Our Rev. David Brown said Grace.

The Menu

Smoked Duck & Orange Salad; Oven-roasted Ham Hock with creamy bacon mash, leek & white wine sauce with seasonal vegetables; English Cheeseboard; Coffee & Chocolate Mints; Argentinian Pinot Noir and a South African Chenin Blanc (produced by Dick Orders)

The Meeting

Neil Jenkinson opened the meeting, welcoming everyone and advising, as had been previously announced, he would be standing down as President and it seemed the appropriate moment to deal with the election of officers for the coming year.

Neil explained he had first heard of Douglas Miller, the nominee for President, as the author of several cricket books, such as Born to Bowl: The Life and Times of Don Shepherd; Allan Watkins: A True All Rounder and A History of Bucks County Cricket Club – to mention but a few. Neil commended Douglas to the meeting as a worthy successor.

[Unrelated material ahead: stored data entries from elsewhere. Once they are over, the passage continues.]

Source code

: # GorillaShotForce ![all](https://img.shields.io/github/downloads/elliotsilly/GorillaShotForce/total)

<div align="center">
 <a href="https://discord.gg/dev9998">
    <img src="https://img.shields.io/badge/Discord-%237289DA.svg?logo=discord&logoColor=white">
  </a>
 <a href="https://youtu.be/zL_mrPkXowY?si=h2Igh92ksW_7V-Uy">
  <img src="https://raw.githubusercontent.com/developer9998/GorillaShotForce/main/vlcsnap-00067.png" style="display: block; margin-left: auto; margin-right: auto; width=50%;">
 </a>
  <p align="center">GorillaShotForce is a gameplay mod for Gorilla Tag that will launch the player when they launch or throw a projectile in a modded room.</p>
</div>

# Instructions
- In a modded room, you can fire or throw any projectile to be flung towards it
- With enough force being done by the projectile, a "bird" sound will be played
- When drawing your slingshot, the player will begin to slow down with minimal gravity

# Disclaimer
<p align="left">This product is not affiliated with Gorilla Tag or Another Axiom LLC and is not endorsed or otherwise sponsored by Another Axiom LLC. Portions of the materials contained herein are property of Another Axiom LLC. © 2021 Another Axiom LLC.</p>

Neil also went on to thank Penny Taylor, ‘our hard-working secretary’, Stephen Saunders, ‘our erudite treasurer’, and Dick Orders our ever-involved Steward.

Nominations

President – Douglas Miller
Treasurer – Stephen Saunders
Steward – Dick Orders
Secretary – Penny Taylor

Almost unanimous. At this point, Neil handed over the meeting to the new President, Douglas Miller who said:

“This is one of the happiest moments of my life, to be invited to be President of this club. Who am I? I have already been involved for 12-13 years, having met Ashley at a cricket dinner in London, who invited me to join in with the rebirth of the Hambledon Club 200 years on, still as the Hambledon Club, with the subscriptions as they had been in 1796/7. I have attended lunches regularly ever since and was heading for a record until the Association of Cricket Statisticians invited me to be their Chairman and their Committee Meetings clashed with the Hambledon Club lunches. I am now rid of those obligations and can resume my regular visits. Very happy to see such lovely weather and all the old familiar faces – I wish I was equally good with names – but it takes 4-5 goes to get them to stock in my head.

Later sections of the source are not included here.